Top of Information given
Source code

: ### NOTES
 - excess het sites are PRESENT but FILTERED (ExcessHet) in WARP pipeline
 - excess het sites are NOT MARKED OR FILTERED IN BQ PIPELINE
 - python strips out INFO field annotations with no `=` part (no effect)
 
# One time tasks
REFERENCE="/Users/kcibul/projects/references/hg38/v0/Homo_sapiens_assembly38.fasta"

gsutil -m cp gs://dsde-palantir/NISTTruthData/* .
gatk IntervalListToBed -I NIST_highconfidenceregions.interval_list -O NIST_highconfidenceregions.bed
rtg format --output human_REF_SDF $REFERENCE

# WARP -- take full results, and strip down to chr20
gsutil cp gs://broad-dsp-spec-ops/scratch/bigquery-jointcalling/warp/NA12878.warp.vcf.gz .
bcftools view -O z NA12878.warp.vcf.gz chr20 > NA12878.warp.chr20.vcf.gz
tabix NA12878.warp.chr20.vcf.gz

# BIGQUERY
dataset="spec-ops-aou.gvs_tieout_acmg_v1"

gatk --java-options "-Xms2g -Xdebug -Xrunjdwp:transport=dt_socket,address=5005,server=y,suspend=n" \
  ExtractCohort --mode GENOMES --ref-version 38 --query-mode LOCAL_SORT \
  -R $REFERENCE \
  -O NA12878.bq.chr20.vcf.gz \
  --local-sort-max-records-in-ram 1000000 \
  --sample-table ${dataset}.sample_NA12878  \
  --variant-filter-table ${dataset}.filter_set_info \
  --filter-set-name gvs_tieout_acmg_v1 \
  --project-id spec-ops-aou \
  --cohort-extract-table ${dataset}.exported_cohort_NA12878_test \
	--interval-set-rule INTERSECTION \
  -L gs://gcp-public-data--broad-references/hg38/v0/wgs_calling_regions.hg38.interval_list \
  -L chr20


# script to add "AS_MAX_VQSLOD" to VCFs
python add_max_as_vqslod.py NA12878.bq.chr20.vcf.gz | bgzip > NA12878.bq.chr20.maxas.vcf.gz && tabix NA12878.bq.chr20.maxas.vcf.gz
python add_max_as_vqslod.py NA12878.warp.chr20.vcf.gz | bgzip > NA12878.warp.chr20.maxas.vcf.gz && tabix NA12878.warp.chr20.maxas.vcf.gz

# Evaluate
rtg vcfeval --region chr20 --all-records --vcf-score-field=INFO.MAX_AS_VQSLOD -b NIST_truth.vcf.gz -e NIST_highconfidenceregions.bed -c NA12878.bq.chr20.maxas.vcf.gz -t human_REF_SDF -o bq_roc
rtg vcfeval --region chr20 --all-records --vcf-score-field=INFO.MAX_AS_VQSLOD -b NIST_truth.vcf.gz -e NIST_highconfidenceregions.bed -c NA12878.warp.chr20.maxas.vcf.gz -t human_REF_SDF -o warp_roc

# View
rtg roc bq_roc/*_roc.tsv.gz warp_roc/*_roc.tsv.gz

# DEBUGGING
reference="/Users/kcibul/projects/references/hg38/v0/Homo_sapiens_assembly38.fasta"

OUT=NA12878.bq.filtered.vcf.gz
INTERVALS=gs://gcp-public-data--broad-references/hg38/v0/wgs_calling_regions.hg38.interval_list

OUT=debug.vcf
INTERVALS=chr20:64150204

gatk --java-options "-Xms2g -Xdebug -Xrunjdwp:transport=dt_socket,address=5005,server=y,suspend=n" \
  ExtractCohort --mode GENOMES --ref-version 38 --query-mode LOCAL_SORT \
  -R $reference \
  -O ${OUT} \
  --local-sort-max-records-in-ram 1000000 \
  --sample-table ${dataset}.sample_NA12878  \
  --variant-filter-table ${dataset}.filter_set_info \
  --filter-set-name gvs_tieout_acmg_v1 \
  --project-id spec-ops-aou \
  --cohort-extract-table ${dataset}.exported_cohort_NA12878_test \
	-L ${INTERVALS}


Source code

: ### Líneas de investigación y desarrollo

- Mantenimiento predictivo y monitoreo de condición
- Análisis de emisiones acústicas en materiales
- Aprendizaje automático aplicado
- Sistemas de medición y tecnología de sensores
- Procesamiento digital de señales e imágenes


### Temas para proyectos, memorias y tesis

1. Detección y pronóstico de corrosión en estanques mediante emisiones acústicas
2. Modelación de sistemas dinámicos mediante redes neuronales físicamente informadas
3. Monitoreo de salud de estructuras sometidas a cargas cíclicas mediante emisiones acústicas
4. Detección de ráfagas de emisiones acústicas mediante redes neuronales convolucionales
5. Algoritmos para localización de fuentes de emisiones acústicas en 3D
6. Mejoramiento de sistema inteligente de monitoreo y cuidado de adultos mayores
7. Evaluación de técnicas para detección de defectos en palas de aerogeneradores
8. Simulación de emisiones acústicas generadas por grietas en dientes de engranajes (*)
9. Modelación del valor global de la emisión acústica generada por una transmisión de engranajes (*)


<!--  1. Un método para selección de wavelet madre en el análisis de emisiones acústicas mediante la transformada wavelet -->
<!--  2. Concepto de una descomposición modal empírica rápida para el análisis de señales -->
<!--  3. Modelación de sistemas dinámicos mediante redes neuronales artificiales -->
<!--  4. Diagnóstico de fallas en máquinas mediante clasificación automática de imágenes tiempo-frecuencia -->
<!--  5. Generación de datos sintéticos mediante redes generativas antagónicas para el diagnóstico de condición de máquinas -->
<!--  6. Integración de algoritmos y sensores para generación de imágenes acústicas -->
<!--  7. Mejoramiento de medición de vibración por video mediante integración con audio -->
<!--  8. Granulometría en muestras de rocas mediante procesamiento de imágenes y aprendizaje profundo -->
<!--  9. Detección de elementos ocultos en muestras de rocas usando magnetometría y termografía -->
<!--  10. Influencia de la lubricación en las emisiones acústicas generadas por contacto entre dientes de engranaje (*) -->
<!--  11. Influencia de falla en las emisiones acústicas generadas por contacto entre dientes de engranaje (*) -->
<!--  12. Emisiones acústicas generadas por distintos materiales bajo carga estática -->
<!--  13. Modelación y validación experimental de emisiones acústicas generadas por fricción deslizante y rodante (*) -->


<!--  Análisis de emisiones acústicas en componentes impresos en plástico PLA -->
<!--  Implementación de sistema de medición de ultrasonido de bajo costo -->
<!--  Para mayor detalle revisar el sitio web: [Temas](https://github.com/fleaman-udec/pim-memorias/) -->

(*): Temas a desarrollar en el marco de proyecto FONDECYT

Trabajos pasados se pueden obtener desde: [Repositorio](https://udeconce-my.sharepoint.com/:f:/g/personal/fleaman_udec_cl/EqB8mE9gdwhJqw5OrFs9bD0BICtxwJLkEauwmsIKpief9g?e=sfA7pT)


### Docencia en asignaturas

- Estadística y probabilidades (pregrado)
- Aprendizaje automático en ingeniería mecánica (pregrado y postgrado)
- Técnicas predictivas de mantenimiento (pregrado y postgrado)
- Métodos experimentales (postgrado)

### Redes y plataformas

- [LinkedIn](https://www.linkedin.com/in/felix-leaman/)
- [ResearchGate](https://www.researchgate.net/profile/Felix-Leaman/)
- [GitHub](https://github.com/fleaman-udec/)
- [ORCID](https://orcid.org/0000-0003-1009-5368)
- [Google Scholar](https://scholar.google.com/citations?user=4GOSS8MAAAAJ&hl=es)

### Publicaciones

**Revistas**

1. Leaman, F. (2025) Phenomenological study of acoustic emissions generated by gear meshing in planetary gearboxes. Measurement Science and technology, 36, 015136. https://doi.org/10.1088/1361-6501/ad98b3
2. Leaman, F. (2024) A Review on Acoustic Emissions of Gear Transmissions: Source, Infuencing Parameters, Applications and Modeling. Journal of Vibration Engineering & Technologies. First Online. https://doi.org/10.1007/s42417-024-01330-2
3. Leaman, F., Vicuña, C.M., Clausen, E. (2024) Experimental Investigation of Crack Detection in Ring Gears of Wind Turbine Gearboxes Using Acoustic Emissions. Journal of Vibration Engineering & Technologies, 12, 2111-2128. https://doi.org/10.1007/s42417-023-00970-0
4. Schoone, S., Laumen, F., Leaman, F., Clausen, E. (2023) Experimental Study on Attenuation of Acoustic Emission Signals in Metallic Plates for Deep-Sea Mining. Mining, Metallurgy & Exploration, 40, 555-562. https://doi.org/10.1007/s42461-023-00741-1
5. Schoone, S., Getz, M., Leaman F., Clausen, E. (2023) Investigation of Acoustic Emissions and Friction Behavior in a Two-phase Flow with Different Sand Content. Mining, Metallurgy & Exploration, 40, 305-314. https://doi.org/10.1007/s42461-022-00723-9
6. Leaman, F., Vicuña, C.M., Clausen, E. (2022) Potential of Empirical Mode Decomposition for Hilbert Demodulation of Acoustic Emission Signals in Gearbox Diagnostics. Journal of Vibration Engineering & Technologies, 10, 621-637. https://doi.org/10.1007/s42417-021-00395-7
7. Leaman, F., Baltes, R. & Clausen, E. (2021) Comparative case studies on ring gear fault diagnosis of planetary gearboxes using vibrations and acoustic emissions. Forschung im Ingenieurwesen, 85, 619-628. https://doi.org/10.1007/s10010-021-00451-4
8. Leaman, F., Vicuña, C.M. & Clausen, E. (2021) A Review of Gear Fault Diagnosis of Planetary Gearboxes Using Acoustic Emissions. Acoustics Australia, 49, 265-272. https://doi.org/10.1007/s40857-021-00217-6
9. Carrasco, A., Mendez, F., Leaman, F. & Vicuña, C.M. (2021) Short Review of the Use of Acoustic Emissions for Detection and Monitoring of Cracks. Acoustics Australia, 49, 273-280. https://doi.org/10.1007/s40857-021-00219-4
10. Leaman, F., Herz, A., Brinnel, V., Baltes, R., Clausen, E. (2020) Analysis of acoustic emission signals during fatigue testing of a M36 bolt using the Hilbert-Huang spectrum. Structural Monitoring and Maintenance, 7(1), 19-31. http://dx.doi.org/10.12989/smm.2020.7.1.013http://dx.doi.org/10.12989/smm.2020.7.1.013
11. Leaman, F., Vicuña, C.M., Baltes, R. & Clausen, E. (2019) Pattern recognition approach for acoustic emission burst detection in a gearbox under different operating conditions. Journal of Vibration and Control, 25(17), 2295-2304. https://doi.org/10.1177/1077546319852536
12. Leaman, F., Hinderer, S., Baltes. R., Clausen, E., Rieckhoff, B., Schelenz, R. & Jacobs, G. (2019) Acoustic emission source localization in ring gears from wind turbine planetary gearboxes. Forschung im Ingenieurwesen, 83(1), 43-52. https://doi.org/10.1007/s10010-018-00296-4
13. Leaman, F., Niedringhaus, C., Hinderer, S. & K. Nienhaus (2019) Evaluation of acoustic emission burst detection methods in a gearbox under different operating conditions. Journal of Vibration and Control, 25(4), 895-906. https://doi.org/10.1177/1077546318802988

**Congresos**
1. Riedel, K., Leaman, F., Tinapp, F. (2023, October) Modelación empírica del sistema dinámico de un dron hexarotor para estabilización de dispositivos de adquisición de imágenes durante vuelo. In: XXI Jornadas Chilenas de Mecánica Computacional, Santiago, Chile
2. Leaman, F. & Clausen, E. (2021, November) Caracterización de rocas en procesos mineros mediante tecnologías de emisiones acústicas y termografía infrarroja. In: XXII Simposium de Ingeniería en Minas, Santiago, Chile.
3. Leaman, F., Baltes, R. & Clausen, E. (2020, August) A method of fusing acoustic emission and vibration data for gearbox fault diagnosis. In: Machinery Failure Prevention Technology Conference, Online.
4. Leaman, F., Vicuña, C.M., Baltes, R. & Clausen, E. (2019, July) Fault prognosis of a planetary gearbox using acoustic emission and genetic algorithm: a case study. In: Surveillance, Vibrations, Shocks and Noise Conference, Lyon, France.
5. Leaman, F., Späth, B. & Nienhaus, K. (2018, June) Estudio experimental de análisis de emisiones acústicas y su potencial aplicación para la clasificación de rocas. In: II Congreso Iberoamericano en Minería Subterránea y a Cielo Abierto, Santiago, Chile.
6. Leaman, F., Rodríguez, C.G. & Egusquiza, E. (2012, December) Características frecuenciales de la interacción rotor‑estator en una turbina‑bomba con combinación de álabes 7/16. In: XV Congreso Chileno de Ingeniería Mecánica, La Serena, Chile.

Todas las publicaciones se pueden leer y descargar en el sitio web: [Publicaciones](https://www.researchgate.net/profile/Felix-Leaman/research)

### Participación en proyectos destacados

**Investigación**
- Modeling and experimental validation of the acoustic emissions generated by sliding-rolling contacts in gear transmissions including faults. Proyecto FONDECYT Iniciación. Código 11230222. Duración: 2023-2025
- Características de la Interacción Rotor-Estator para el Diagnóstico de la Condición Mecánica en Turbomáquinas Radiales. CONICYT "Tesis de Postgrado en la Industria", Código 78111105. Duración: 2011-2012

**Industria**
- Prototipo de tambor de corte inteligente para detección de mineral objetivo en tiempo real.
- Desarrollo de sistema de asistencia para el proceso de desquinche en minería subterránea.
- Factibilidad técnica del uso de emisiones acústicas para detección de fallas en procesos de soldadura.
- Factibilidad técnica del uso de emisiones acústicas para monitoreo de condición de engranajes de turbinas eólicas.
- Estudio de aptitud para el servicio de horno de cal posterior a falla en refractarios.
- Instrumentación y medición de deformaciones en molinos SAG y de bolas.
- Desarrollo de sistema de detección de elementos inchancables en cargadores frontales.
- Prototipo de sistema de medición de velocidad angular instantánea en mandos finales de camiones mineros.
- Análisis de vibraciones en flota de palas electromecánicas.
Bottom of Information given
Activity
Working from the records above, write out verbatim only the lines from the line containing "transformada wavelet -->" through the line containing "- [ORCID](https://orcid.org/0000-0003-1009-5368)".

Exercise solution
<!--  1. Un método para selección de wavelet madre en el análisis de emisiones acústicas mediante la transformada wavelet -->
<!--  2. Concepto de una descomposición modal empírica rápida para el análisis de señales -->
<!--  3. Modelación de sistemas dinámicos mediante redes neuronales artificiales -->
<!--  4. Diagnóstico de fallas en máquinas mediante clasificación automática de imágenes tiempo-frecuencia -->
<!--  5. Generación de datos sintéticos mediante redes generativas antagónicas para el diagnóstico de condición de máquinas -->
<!--  6. Integración de algoritmos y sensores para generación de imágenes acústicas -->
<!--  7. Mejoramiento de medición de vibración por video mediante integración con audio -->
<!--  8. Granulometría en muestras de rocas mediante procesamiento de imágenes y aprendizaje profundo -->
<!--  9. Detección de elementos ocultos en muestras de rocas usando magnetometría y termografía -->
<!--  10. Influencia de la lubricación en las emisiones acústicas generadas por contacto entre dientes de engranaje (*) -->
<!--  11. Influencia de falla en las emisiones acústicas generadas por contacto entre dientes de engranaje (*) -->
<!--  12. Emisiones acústicas generadas por distintos materiales bajo carga estática -->
<!--  13. Modelación y validación experimental de emisiones acústicas generadas por fricción deslizante y rodante (*) -->


<!--  Análisis de emisiones acústicas en componentes impresos en plástico PLA -->
<!--  Implementación de sistema de medición de ultrasonido de bajo costo -->
<!--  Para mayor detalle revisar el sitio web: [Temas](https://github.com/fleaman-udec/pim-memorias/) -->

(*): Temas a desarrollar en el marco de proyecto FONDECYT

Trabajos pasados se pueden obtener desde: [Repositorio](https://udeconce-my.sharepoint.com/:f:/g/personal/fleaman_udec_cl/EqB8mE9gdwhJqw5OrFs9bD0BICtxwJLkEauwmsIKpief9g?e=sfA7pT)


### Docencia en asignaturas

- Estadística y probabilidades (pregrado)
- Aprendizaje automático en ingeniería mecánica (pregrado y postgrado)
- Técnicas predictivas de mantenimiento (pregrado y postgrado)
- Métodos experimentales (postgrado)

### Redes y plataformas

- [LinkedIn](https://www.linkedin.com/in/felix-leaman/)
- [ResearchGate](https://www.researchgate.net/profile/Felix-Leaman/)
- [GitHub](https://github.com/fleaman-udec/)
- [ORCID](https://orcid.org/0000-0003-1009-5368)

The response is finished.